Media sosial belakangan ini kembali dihebohkan oleh sebuah unggahan manipulatif yang sukses memancing emosi warganet.

Sebuah narasi liar beredar luas yang mengklaim bahwa Kepala Badan Gizi Nasional (BGN), Nanik Sudaryati Deyang, telah ditangkap oleh Komisi Pemberantasan Korupsi (KPK) pada Juni 2026.

Isu sensitif ini langsung menggelinding bak bola salju karena dikaitkan dengan pusaran kasus dugaan korupsi mega proyek program Makan Bergizi Gratis (MBG).

Unggahan hoaks tersebut pertama kali disebarkan oleh sebuah akun Facebook bernama Nursusilawati DaeAtu pertengahan Juni lalu, lengkap dengan visual yang meyakinkan.

Dalam foto tersebut, tampak ilustrasi digital sosok Nanik sedang mengenakan seragam tahanan oranye dengan tangan terikat borgol.

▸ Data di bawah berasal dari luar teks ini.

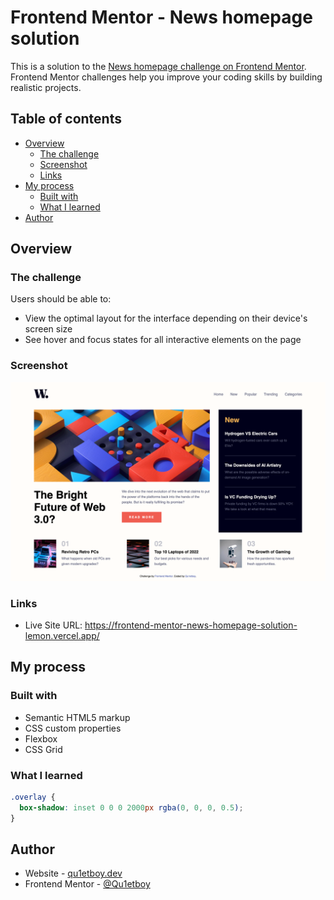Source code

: # Frontend Mentor - News homepage solution

This is a solution to the [News homepage challenge on Frontend Mentor](https://www.frontendmentor.io/challenges/news-homepage-H6SWTa1MFl). Frontend Mentor challenges help you improve your coding skills by building realistic projects.

## Table of contents

- [Overview](#overview)
  - [The challenge](#the-challenge)
  - [Screenshot](#screenshot)
  - [Links](#links)
- [My process](#my-process)
  - [Built with](#built-with)
  - [What I learned](#what-i-learned)
- [Author](#author)

## Overview

### The challenge

Users should be able to:

- View the optimal layout for the interface depending on their device's screen size
- See hover and focus states for all interactive elements on the page

### Screenshot

![](./screenshot.png)

### Links

- Live Site URL: https://frontend-mentor-news-homepage-solution-lemon.vercel.app/

## My process

### Built with

- Semantic HTML5 markup
- CSS custom properties
- Flexbox
- CSS Grid

### What I learned

```css
.overlay {
  box-shadow: inset 0 0 0 2000px rgba(0, 0, 0, 0.5);
}
```

## Author

- Website - [qu1etboy.dev](https://qu1etboy.dev)
- Frontend Mentor - [@Qu1etboy](https://www.frontendmentor.io/profile/Qu1etboy)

Hingga awal Juli, unggahan tersebut sudah meraup ribuan respons digital berupa likes serta ratusan komentar negatif dari masyarakat yang telanjur percaya tanpa melakukan cek fakta terlebih dahulu.

Bongkar Kejanggalan Visual dan Deteksi Rekayasa Kecerdasan Buatan

Melihat derasnya spekulasi yang berkembang di kalangan netizen, proses verifikasi mendalam atau fact-checking segera dilakukan untuk meluruskan disinformasi ini.

Berdasarkan hasil penelusuran gambar terbalik (reverse image search), tidak ditemukan satu pun dokumentasi resmi atau rilis berita dari media massa kredibel yang membenarkan adanya peristiwa penangkapan tersebut.

Sebaliknya, ditemukan banyak sekali kejanggalan visual pada bagian wajah Nanik yang tampak sangat kaku dan tidak natural dalam foto yang beredar.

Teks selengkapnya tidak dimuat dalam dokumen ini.